(Data records)
=======

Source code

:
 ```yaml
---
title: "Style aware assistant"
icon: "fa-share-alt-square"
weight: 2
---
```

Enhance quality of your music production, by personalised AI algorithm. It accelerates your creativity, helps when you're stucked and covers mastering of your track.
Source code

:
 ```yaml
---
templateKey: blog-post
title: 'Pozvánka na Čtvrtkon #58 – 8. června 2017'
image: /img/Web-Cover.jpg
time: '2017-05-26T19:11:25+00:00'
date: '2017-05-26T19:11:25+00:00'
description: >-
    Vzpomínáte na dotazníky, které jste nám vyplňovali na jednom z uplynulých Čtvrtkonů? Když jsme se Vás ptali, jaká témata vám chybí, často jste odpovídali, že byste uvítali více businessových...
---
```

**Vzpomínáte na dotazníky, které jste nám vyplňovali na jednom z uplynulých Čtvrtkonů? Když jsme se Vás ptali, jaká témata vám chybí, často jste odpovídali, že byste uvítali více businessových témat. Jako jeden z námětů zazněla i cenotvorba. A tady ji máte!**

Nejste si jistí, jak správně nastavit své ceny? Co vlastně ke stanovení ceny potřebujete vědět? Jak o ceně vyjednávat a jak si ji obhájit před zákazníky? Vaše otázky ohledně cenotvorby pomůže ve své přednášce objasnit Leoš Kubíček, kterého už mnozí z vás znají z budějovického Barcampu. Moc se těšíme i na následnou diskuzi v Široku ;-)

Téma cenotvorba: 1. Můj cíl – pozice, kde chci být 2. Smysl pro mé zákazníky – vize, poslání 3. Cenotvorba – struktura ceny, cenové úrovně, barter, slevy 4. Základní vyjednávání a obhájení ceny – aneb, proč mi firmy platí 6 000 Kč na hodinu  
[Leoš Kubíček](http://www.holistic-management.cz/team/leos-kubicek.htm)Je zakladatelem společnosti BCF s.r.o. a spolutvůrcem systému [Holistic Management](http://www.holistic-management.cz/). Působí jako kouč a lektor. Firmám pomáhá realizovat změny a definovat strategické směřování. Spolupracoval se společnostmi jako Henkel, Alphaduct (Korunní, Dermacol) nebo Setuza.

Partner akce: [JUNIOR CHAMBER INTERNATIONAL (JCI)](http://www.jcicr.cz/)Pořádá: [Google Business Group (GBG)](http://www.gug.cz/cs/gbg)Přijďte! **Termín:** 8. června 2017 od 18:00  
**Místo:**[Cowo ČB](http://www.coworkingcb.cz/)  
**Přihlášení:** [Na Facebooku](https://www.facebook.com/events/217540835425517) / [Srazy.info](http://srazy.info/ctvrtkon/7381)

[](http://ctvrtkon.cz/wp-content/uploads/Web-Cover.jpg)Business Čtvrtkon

=======

What you need to do:
In the data above, how many lines contain the word "ptali"? Only the number is wanted.

Reply:
2